* _Work instruction_: Give back a single figure: the number of lines in the entries below that contain "estudamos".

* _Given information_:

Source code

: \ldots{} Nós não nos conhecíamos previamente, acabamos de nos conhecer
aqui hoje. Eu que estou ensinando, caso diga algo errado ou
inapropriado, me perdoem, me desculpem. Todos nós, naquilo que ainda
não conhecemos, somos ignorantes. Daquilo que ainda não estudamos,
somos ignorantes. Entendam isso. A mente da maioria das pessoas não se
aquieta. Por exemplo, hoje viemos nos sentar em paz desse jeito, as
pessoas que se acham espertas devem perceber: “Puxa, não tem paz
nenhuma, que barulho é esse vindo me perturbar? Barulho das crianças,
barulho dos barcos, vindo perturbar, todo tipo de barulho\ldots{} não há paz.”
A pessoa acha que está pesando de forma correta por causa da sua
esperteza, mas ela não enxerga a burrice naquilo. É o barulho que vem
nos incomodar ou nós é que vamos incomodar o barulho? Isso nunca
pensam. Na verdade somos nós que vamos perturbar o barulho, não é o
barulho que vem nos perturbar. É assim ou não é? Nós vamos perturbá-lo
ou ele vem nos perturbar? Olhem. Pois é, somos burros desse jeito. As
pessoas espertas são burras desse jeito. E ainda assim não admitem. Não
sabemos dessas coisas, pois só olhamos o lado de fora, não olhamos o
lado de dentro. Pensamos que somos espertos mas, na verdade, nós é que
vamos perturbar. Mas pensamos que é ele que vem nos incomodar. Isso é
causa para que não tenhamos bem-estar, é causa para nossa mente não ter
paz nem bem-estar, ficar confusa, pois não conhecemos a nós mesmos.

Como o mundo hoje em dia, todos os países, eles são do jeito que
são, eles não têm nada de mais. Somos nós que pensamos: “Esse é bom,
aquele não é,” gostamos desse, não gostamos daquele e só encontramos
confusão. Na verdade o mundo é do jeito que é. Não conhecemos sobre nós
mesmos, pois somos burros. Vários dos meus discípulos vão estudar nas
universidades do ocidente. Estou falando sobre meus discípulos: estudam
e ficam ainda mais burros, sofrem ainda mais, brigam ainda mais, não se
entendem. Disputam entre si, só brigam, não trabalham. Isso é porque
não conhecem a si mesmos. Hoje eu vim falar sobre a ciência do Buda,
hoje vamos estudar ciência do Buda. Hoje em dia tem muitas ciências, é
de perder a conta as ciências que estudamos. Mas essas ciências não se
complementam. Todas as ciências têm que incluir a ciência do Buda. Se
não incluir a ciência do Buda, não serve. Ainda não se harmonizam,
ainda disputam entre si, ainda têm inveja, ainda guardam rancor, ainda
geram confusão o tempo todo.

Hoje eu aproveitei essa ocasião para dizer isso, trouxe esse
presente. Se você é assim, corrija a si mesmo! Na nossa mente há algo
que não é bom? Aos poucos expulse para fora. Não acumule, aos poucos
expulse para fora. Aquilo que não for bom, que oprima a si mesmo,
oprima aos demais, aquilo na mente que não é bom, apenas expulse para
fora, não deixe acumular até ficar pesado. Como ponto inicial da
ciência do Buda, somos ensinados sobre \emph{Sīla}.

* _Answer to this exercise_: 2